MÉXICO.- La migración masculina en comunidades rurales no solo modifica la estructura familiar: también intensifica la carga laboral de las mujeres, quienes asumen nuevas responsabilidades sin que ello se traduzca en mayor poder o autonomía real. Así lo señaló Brenda Duarte Rivera, posdoctorante de la Secretaría de Ciencia, Humanidades, Tecnología e Innovación (SCHyTI), durante su participación en el Seminario Permanente de Migración, Género y Trabajo, organizado por el Instituto de Investigaciones Económicas de la UNAM.

Duarte Rivera presentó los primeros hallazgos de su investigación Las que se quedan: Migración masculina y carga laboral femenina en el México rural, basada en entrevistas realizadas entre 2017 y 2020 en comunidades del Valle del Mezquital, Hidalgo. Su estudio evidencia que, ante la salida de los jefes de familia hacia Estados Unidos, las mujeres adquieren mayor visibilidad en la producción agrícola, la ganadería y la administración de pequeños negocios.

Pero esta ampliación del trabajo no se acompaña de un aumento en la capacidad de decisión. “Ellas pueden elegir qué sembrar o negociar con intermediarios, pero la tierra sigue a nombre de los esposos. Esa limitación jurídica impide una autonomía efectiva”, explicó la investigadora.

Responsabilidades que crecen, poder que no llega

La migración hacia estados como Florida, Tennessee, Texas, Nevada, Georgia y las Carolinas tiene raíces históricas que se remontan al programa Bracero y se intensificaron en los años noventa. Con la partida de los varones, las mujeres sostienen el hogar con el envío de remesas, aunque estos recursos suelen venir “etiquetados” para proyectos determinados por los propios migrantes, incluso a distancia.

“La migración masculina redistribuye el trabajo dentro de la familia, pero no transforma el orden de género: mayor responsabilidad no implica mayor poder”, subrayó Duarte Rivera.
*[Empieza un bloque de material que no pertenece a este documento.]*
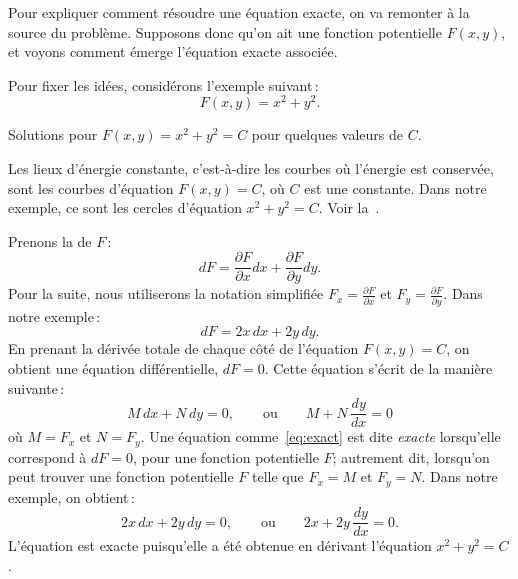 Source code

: Pour expliquer comment résoudre une équation exacte, on va remonter à la source du problème.  Supposons donc qu'on ait une fonction potentielle $F(x,y)$, et voyons comment émerge l'équation exacte associée.

Pour fixer les idées, considérons l'exemple suivant\,:
\begin{equation*}
F(x,y) = x^2+y^2 .
\end{equation*}

\begin{mywrapfig}[17]{3.25in}
\capstart
{}
\caption{Solutions pour $F(x,y) = x^2+y^2 = C$ pour quelques valeurs de 
$C$.\label{exact:circlesfig}}
\end{mywrapfig}
Les lieux d'énergie constante, c'est-à-dire les courbes où l'énergie est conservée, sont les courbes d'équation $F(x,y) = C$,
où $C$ est une constante.  Dans notre exemple, ce sont les cercles d'équation $x^2+y^2=C$.  Voir 
la~.

Prenons la 
\emph{} de
$F$\,:
\begin{equation*}
dF = \frac{\partial F}{\partial x} dx + \frac{\partial F}{\partial y} dy .
\end{equation*}
Pour la suite, nous utiliserons la notation simplifiée 
$F_x = \frac{\partial F}{\partial x}$ et
$F_y = \frac{\partial F}{\partial y}$.
Dans notre exemple\,: 
\begin{equation*}
dF = 2x \, dx + 2y \, dy .
\end{equation*}
En prenant la dérivée totale de chaque côté de l'équation $F(x,y) = C$, on obtient une équation différentielle, 
$dF = 0$.  Cette équation s'écrit de la manière suivante\,:
\begin{equation}\label{eq:exact}
M \, dx + N \, dy = 0, \qquad
\text{ou} \qquad
M + N \, \frac{dy}{dx} = 0 
\end{equation}
où $M=F_x$ et $N=F_y$.  Une équation comme~\eqref{eq:exact} est dite \emph{exacte} lorsqu'elle correspond à $dF = 0$, pour une fonction potentielle $F$; autrement dit, lorsqu'on peut trouver une fonction potentielle $F$ telle que $F_x=M$ et $F_y=N$.
Dans notre exemple, on obtient\,: 
\begin{equation*}
2x \, dx + 2y \, dy = 0, \qquad
\text{ou} \qquad
2x + 2y \, \frac{dy}{dx} = 0 .
\end{equation*}
L'équation est exacte puisqu'elle a été obtenue en dérivant l'équation $x^2+y^2=C$.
Además, el control y la vigilancia patriarcal persisten: los hombres ejercen autoridad mediante llamadas, supervisión de familiares y presión moral sobre las mujeres. Ellas, mientras tanto, se convierten en responsables de la crianza emocional y material de las hijas e hijos, mediadoras del vínculo con los padres migrantes y contenedoras de la incertidumbre familiar.
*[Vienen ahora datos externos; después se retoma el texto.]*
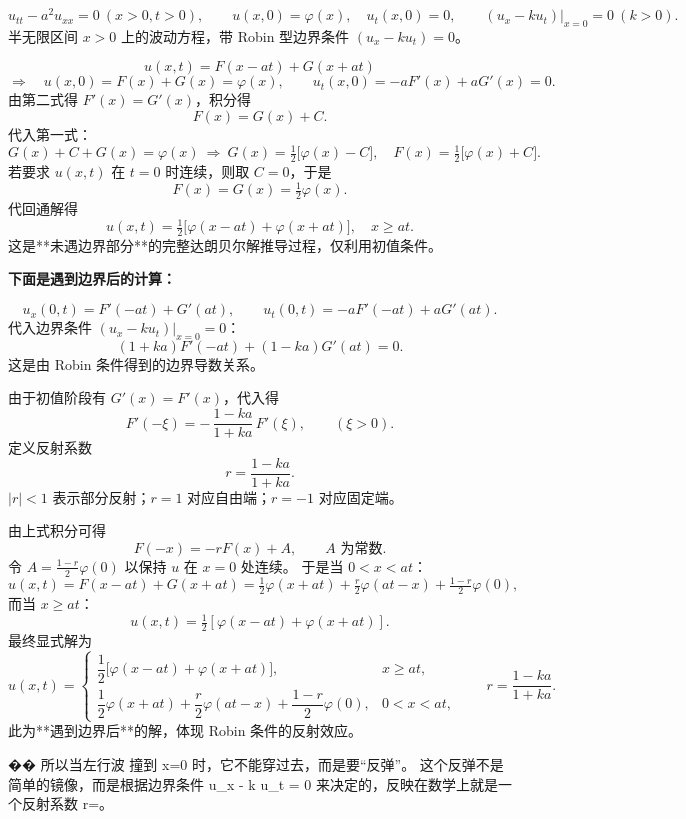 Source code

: \begin{solution}

\begin{dxsolution}
\[
u_{tt}-a^2u_{xx}=0\ (x>0,t>0),\qquad
u(x,0)=\varphi(x),\quad u_t(x,0)=0,\qquad
(u_x-ku_t)\big|_{x=0}=0\ (k>0).
\]
\tcblower
半无限区间 $x>0$ 上的波动方程，带 Robin 型边界条件 $(u_x-ku_t)=0$。
\end{dxsolution}

\begin{dxsolution}
\[
u(x,t)=F(x-at)+G(x+at)
\]
\[
\Rightarrow\quad
u(x,0)=F(x)+G(x)=\varphi(x),\qquad
u_t(x,0)=-aF'(x)+aG'(x)=0.
\]
由第二式得 $F'(x)=G'(x)$，积分得
\[
F(x)=G(x)+C.
\]
代入第一式：
\[
G(x)+C+G(x)=\varphi(x)\ \Rightarrow\ 
G(x)=\tfrac12\bigl[\varphi(x)-C\bigr],\quad 
F(x)=\tfrac12\bigl[\varphi(x)+C\bigr].
\]
若要求 $u(x,t)$ 在 $t=0$ 时连续，则取 $C=0$，于是
\[
F(x)=G(x)=\tfrac12\varphi(x).
\]
代回通解得
\[
\boxed{u(x,t)=\tfrac12\bigl[\varphi(x-at)+\varphi(x+at)\bigr]},\quad x\ge at.
\]
\tcblower
这是**未遇边界部分**的完整达朗贝尔解推导过程，仅利用初值条件。
\end{dxsolution}

\medskip
\noindent\textbf{下面是遇到边界后的计算：}

\begin{dxsolution}
\[
u_x(0,t)=F'(-at)+G'(at),\qquad 
u_t(0,t)=-aF'(-at)+aG'(at).
\]
代入边界条件 $(u_x-ku_t)|_{x=0}=0$：
\[
(1+ka)F'(-at)+(1-ka)G'(at)=0.
\]
\tcblower
这是由 Robin 条件得到的边界导数关系。
\end{dxsolution}

\begin{dxsolution}
由于初值阶段有 $G'(x)=F'(x)$，代入得
\[
F'(-\xi)=-\,\frac{1-ka}{1+ka}\,F'(\xi),\qquad(\xi>0).
\]
定义反射系数
\[
r=\frac{1-ka}{1+ka}.
\]
\tcblower
$|r|<1$ 表示部分反射；$r=1$ 对应自由端；$r=-1$ 对应固定端。
\end{dxsolution}

\begin{dxsolution}
由上式积分可得
\[
F(-x)=-rF(x)+A,\qquad A\text{ 为常数}.
\]
令 $A=\tfrac{1-r}{2}\varphi(0)$ 以保持 $u$ 在 $x=0$ 处连续。
于是当 $0<x<at$：
\[
u(x,t)=F(x-at)+G(x+at)
=\tfrac12\varphi(x+at)
+\tfrac{r}{2}\varphi(at-x)
+\tfrac{1-r}{2}\varphi(0),
\]
而当 $x\ge at$：
\[
u(x,t)=\tfrac12[\varphi(x-at)+\varphi(x+at)].
\]
\tcblower
最终显式解为
\[
\boxed{
u(x,t)=
\begin{cases}
\dfrac{1}{2}\bigl[\varphi(x-at)+\varphi(x+at)\bigr], & x\ge at,\\[10pt]
\dfrac{1}{2}\varphi(x+at)
+\dfrac{r}{2}\varphi(at-x)
+\dfrac{1-r}{2}\varphi(0), & 0<x<at,
\end{cases}
\qquad r=\dfrac{1-ka}{1+ka}.
}
\]
此为**遇到边界后**的解，体现 Robin 条件的反射效应。
\end{dxsolution}

\end{solution}
\begin{dxtips}
    �� 所以当左行波 撞到 x=0 时，它不能穿过去，而是要“反弹”。
这个反弹不是简单的镜像，而是根据边界条件 u_x - k u_t = 0 来决定的，反映在数学上就是一个反射系数 r=。
\end{dxtips}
Trabajo comunitario y reconfiguración local

La ausencia de los varones también modifica la participación en las asambleas y labores comunitarias. En algunos casos, las mujeres asumen estos roles; en otros, los migrantes nombran representantes o pagan cuotas. Sin embargo, estas transformaciones no rompen la estructura patriarcal que organiza la vida local.

Durante la sesión, la antropóloga Brenda Vivian Rico destacó que el trabajo de Duarte Rivera permite observar cómo la migración masculina intensifica el trabajo femenino mientras reproduce el orden patriarcal. Además, muestra que los estudios migratorios ofrecen una vía para comprender la profunda reconfiguración de los regímenes de género en territorios rurales.